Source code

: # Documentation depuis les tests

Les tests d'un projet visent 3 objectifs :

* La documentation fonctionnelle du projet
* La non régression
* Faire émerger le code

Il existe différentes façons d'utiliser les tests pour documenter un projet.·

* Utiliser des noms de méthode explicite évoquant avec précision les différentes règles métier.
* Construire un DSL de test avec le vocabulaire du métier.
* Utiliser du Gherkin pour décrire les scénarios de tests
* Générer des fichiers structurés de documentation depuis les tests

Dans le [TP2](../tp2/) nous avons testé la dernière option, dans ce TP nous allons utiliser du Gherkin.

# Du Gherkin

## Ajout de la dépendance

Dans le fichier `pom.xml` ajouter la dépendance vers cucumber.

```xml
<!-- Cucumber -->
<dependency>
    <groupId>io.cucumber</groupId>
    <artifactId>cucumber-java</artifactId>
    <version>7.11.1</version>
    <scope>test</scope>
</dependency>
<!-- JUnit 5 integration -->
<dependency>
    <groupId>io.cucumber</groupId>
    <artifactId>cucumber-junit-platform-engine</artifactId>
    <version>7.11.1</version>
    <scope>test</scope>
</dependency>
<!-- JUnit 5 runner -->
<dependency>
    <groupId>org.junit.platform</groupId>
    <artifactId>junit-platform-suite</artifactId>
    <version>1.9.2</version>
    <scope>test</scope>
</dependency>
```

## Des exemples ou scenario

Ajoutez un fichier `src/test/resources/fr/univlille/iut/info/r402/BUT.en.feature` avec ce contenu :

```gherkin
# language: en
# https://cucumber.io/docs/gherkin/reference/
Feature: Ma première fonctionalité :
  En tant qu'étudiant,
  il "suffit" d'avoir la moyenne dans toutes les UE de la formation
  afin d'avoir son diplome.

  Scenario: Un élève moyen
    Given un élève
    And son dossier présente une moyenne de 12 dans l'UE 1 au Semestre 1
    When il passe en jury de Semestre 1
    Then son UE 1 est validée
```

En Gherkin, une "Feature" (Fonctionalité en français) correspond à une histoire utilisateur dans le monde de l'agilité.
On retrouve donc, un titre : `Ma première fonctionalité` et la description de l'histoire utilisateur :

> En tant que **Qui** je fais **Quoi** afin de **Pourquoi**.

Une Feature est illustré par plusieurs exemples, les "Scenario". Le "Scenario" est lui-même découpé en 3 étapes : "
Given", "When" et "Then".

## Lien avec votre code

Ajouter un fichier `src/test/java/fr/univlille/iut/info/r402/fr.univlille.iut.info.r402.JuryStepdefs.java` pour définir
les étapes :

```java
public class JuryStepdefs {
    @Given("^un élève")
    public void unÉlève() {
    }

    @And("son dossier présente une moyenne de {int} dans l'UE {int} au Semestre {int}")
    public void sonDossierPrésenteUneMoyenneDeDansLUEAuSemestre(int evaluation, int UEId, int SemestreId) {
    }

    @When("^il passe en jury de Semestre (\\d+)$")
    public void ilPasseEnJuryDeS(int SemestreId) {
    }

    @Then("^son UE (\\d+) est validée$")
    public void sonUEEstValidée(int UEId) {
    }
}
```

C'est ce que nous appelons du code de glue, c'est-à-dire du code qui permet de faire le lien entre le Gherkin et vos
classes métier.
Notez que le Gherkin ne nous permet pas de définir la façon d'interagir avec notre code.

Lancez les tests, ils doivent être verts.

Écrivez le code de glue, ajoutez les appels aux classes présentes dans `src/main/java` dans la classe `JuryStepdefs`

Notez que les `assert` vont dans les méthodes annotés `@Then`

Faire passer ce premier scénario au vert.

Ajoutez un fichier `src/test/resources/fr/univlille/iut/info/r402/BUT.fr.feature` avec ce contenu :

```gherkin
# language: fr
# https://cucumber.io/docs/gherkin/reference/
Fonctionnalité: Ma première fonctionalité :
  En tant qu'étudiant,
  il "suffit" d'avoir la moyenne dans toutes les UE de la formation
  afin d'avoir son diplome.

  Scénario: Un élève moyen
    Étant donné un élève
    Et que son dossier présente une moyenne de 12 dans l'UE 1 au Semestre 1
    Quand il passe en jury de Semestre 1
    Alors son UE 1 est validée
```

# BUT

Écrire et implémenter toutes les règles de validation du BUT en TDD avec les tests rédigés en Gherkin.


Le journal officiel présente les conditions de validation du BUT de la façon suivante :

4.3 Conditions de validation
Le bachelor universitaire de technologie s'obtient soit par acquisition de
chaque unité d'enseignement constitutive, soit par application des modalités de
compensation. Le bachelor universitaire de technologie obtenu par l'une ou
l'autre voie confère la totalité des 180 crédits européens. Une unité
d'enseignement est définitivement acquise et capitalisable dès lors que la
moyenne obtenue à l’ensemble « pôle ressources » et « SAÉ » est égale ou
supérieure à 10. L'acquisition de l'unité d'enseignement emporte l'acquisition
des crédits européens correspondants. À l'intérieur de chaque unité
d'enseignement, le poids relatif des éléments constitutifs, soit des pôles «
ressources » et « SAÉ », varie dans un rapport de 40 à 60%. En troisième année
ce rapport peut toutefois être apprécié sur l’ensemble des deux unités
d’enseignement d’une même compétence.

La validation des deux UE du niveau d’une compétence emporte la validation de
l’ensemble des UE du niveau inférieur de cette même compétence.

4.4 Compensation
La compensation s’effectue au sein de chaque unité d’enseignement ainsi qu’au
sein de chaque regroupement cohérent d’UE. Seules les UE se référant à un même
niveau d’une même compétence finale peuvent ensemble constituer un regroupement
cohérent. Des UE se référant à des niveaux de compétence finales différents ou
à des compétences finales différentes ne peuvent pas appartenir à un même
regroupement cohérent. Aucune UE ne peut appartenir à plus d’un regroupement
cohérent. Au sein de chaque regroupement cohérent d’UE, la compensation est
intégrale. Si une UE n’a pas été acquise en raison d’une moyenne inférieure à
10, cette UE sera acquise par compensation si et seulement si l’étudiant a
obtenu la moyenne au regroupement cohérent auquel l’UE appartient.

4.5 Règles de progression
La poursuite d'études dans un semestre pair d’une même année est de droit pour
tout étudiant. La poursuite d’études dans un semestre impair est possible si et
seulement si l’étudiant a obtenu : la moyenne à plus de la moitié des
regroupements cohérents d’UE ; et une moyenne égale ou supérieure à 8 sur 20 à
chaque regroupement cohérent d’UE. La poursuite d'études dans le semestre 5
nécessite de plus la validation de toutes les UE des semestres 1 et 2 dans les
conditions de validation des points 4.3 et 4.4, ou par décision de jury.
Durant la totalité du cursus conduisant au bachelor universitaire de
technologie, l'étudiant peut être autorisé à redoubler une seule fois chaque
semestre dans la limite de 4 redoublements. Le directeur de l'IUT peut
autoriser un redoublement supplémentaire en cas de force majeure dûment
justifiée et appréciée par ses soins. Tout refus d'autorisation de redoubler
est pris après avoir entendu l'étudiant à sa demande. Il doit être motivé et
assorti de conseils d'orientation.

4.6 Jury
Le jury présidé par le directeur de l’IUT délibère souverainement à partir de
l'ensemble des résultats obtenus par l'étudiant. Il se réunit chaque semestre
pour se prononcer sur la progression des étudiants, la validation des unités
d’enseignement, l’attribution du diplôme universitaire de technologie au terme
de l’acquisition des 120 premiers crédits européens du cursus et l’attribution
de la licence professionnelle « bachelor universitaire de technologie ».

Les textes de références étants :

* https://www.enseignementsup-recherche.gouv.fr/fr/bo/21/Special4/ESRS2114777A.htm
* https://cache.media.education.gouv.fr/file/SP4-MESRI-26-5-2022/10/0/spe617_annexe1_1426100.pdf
┄┄┄┄┄┄
# WHAT THE EXERCISE ASKS
Please say how many lines in the records contain the word "cursus", and give only that number.

# OUTPUT OF THE TASK
2